(Originally Posted on July 30, 2015)
“…is not all the world beyond these four little walls pitiless enough, but that thou must needs enter here, — thou, O Death?” - W.E.B. DuBois
Some beautiful soul used a broomstick and bravery to disconnect the wires from that evil loudspeaker yesterday, and I wish him many blessings. Gave me the best night of sleep in months.
Time has been flying by and, in most prisons, that’s considered a very good thing because time is the enemy of most caged human beings. If I were given the opportunity ten years ago to fast forward ten years just to void a decade from my life, I would’ve gladly done so. And I would have been a fool. Even time spent being persecuted is precious. Life is so short, and prisoners hardly have a monopoly on suffering. Had I voided ten years, I would’ve missed meeting some amazing people and a large amount of personal growth. Regardless of how miserable my existence can sometimes be, I’m in no hurry to reach the end.
There are good moments, too: some comedy, some shared fellowship, a new Stephen King novel. Of course these small pleasures pale when compared to loving a woman, being with family or moments of peaceful privacy. But you can’t allow yourself to focus on what you’re missing instead of what is — it’s either learning to enjoy the small privileges or becoming hopelessly depressed.
The darkness defeats me at times, but that’s not important. As long as I remember to breathe, and be grateful that I’m doing so, I’ll be alright.
Reinforcing my thoughts on mortality was the tragic death of Hollywood, a man who stayed two cells over. Hollywood wasn’t the name on his birth certificate, but it fit his personality. He was no kid; yet, he was too young to die, and he probably wouldn’t have if he’d been someplace other than a Texas prison.
If there’s one place in our country you’d better not get sick or hurt, it’s in one of these filthy human warehouses.
They first diagnosed Hollywood with a pulled muscle in his leg. Even as his leg swelled to three times its normal size, they accused him of exaggerating the pain. I remember him rolling by my cage in a wheelchair pushed by a nurse bitching at him for turning her into a taxi driver. Ah, but the sweet disposition of a prison nurse…You would’ve thought he’d farted rather than hurt his leg. They gave the man hell.
Hollywood’s knee, if possible, became even more swollen and painful with each new day. But still, it was a pulled muscle. At last, our merciful penitentiary physician reluctantly sent Hollywood to a prison medical holding unit. There, the pulled muscle finally pulled loose and killed the colorful personality once known as Hollywood. It wasn’t a pulled muscle, of course; it was a blood clot.
It boils down to economics. Healthcare is expensive and convicts are cheap, there’s got to be something better to spend the money on… Like that fancy-dancy new prison down in Hickville.
The medical nightmare stories are endless among inmates and each time I hear a new one, I send a silent plea to the universe for a medicine-free life.
They hate us. The doctor, the technicians, the nurses, they loathe us inmates. They make it crystal clear anytime you visit the infirmary. I guess they started training in the medical field with aspirations to treat humans rather than animals… So, they’re maybe a little bitter about the direction their careers took.
I once injured my wrist, and the pain was so strong it kept me from sleeping.

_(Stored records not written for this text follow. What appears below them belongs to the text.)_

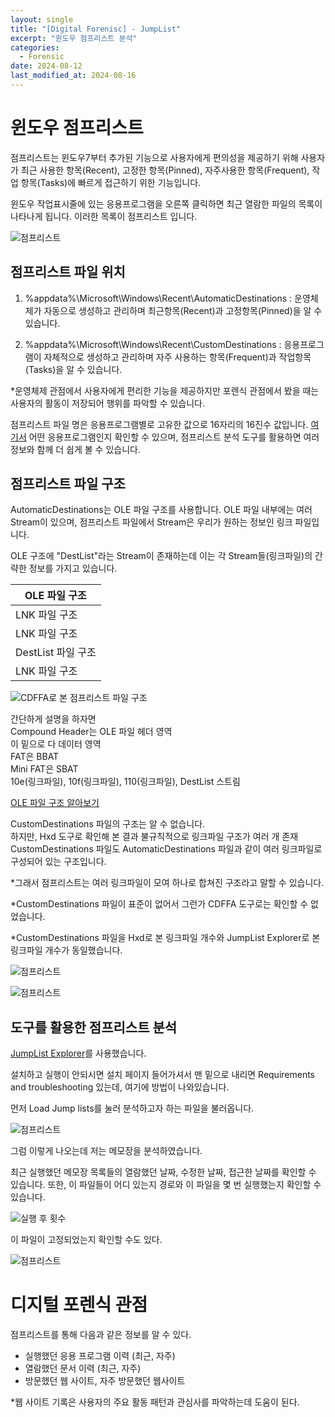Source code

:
 ```yaml
---
layout: single
title: "[Digital Forenisc] - JumpList"
excerpt: "윈도우 점프리스트 분석"
categories:
  - Forensic
date: 2024-08-12
last_modified_at: 2024-08-16
---
```


# 윈도우 점프리스트

점프리스트는 윈도우7부터 추가된 기능으로 사용자에게 편의성을 제공하기 위해 사용자가 최근 사용한 항목(Recent), 고정한 항목(Pinned), 자주사용한 항목(Frequent), 작업 항목(Tasks)에 빠르게 접근하기 위한 기능입니다. 

윈도우 작업표시줄에 있는 응용프로그램을 오른쪽 클릭하면 최근 열람한 파일의 목록이 나타나게 됩니다. 이러한 목록이 점프리스트 입니다. 

![](/assets/forensic/JumpList.png "점프리스트")

## 점프리스트 파일 위치 

1. %appdata%\Microsoft\Windows\Recent\AutomaticDestinations 
: 운영체제가 자동으로 생성하고 관리하며 최근항목(Recent)과 고정항목(Pinned)을 알 수 있습니다.

2. %appdata%\Microsoft\Windows\Recent\CustomDestinations
: 응용프로그램이 자체적으로 생성하고 관리하며 자주 사용하는 항목(Frequent)과 작업항목(Tasks)을 알 수 있습니다.

*운영체제 관점에서 사용자에게 편리한 기능을 제공하지만 
포렌식 관점에서 봤을 때는 사용자의 활동이 저장되어 행위를 파악할 수 있습니다.

점프리스트 파일 명은 응용프로그램별로 고유한 값으로 16자리의 16진수 값입니다. 
[여기서](https://github.com/EricZimmerman/JumpList/blob/master/JumpList/Resources/AppIDs.txt) 어떤 응용프로그램인지 확인할 수 있으며, 점프리스트 분석 도구를 활용하면 여러 정보와 함께 더 쉽게 볼 수 있습니다. 

## 점프리스트 파일 구조

AutomaticDestinations는 OLE 파일 구조를 사용합니다.
OLE 파일 내부에는 여러 Stream이 있으며,
점프리스트 파일에서 Stream은 우리가 원하는 정보인 링크 파일입니다. <br>

OLE 구조에 "DestList"라는 Stream이 존재하는데 이는 각 Stream들(링크파일)의 간략한 정보를 가지고 있습니다.


  |OLE 파일 구조|
  | ----------- | 
  | LNK 파일 구조|
  | LNK 파일 구조| 
  | DestList 파일 구조 | 
  | LNK 파일 구조| 

![](/assets/forensic/JumpList/CDFFA.png "CDFFA로 본 점프리스트 파일 구조")

간단하게 설명을 하자면<BR> 
Compound Header는 OLE 파일 헤더 영역<BR>
이 밑으로 다 데이터 영역<br>
FAT은 BBAT<BR>
Mini FAT은 SBAT<BR>
10e(링크파일), 10f(링크파일), 110(링크파일), DestList 스트림

[OLE 파일 구조 알아보기](https://hovember.github.io/forensic/OLE/)

CustomDestinations 파일의 구조는 알 수 없습니다.<br>
하지만, Hxd 도구로 확인해 본 결과 불규칙적으로 링크파일 구조가 여러 개 존재<br>
CustomDestinations 파일도 AutomaticDestinations 파일과 같이 여러 링크파일로 구성되어 있는 구조입니다.<br>

*그래서 점프리스트는 여러 링크파일이 모여 하나로 합쳐진 구조라고 말할 수 있습니다.<br>

*CustomDestinations 파일이 표준이 없어서 그런가 CDFFA 도구로는 확인할 수 없었습니다. <br>

*CustomDestinations 파일을 Hxd로 본 링크파일 개수와 JumpList Explorer로 본 링크파일 개수가 동일했습니다. 

![](/assets/forensic/JumpList/Cus.png "점프리스트")

![](/assets/forensic/JumpList/Cus2.png "점프리스트")

## 도구를 활용한 점프리스트 분석 

[JumpList Explorer](https://ericzimmerman.github.io/#!index.md)를 사용했습니다. 

설치하고 실행이 안되시면 설치 페이지 들어가셔서 맨 밑으로 내리면 Requirements and troubleshooting 있는데, 여기에 방법이 나와있습니다. 

먼저 Load Jump lists를 눌러 분석하고자 하는 파일을 불러옵니다. 

![](/assets/forensic/JumpList/JumpList도구.png "점프리스트")

그럼 이렇게 나오는데 저는 메모장을 분석하였습니다.

최근 실행했던 메모장 목록들의 열람했던 날짜, 수정한 날짜, 접근한 날짜를 확인할 수 있습니다. 또한, 이 파일들이 어디 있는지 경로와 이 파일을 몇 번 실행했는지 확인할 수 있습니다.

![](/assets/forensic/JumpList/실행횟수.png "실행 후 횟수")


이 파일이 고정되었는지 확인할 수도 있다. 

![](/assets/forensic/JumpList/JumpList도구2.png "점프리스트")

# 디지털 포렌식 관점

점프리스트를 통해 다음과 같은 정보를 알 수 있다. 

- 실행했던 응용 프로그램 이력 (최근, 자주)
- 열람했던 문서 이력 (최근, 자주)
- 방문했던 웹 사이트, 자주 방문했던 웹사이트

*웹 사이트 기록은 사용자의 주요 활동 패턴과 관심사를 파악하는데 도움이 된다.
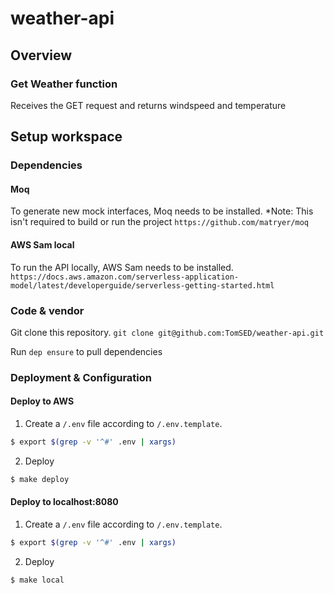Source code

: # weather-api

## Overview
### Get Weather function
Receives the GET request and returns windspeed and temperature

## Setup workspace
### Dependencies
#### Moq
To generate new mock interfaces, Moq needs to be installed. 
*Note: This isn't required to build or run the project
`https://github.com/matryer/moq`

#### AWS Sam local
To run the API locally, AWS Sam needs to be installed.
`https://docs.aws.amazon.com/serverless-application-model/latest/developerguide/serverless-getting-started.html`

### Code & vendor

Git clone this repository.
`git clone git@github.com:TomSED/weather-api.git`

Run `dep ensure` to pull dependencies

### Deployment & Configuration
#### Deploy to AWS
1. Create a `/.env` file according to `/.env.template`.
```bash
$ export $(grep -v '^#' .env | xargs)
```

2. Deploy
```bash
$ make deploy
```
#### Deploy to localhost:8080
1. Create a `/.env` file according to `/.env.template`.
```bash
$ export $(grep -v '^#' .env | xargs)
```

2. Deploy
```bash
$ make local
```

I went to the infirmary and waited almost four hours inside the cage with a bunch of other sick and injured men. They call this the cage treatment, and the medical staff uses it to discourage visits. You cannot imagine how terrible the cage treatment is until you’ve been through it. By the time I was allowed to see the nurse, my wrist was screaming in protest.
To make matters worse, my endured cage treatment went for not. The nurse refused to let me see the doctor about my wrist because, “I don’t see anything wrong with it,” she said with a sneer. They do have an old x-ray machine here, but with these wonderful nurses, who needs it?
If I ever have another injury I hope it’s bloody intestines splayed all over and obvious to an idiot. I’m terrified I’ll get kidney stones or appendicitis — those gruesomely painful injuries that are invisible and completely un-diagnosable in a prison infirmary. This is the place where a small treatable illness can become fatal, and the most acute pain may not inspire a generic Tylenol.
I believe this is a place to be careful of health and grateful for every day you’re not hurt. So, I no longer wish I could fast forward time; why be in a hurry to become a painful statistic like Hollywood?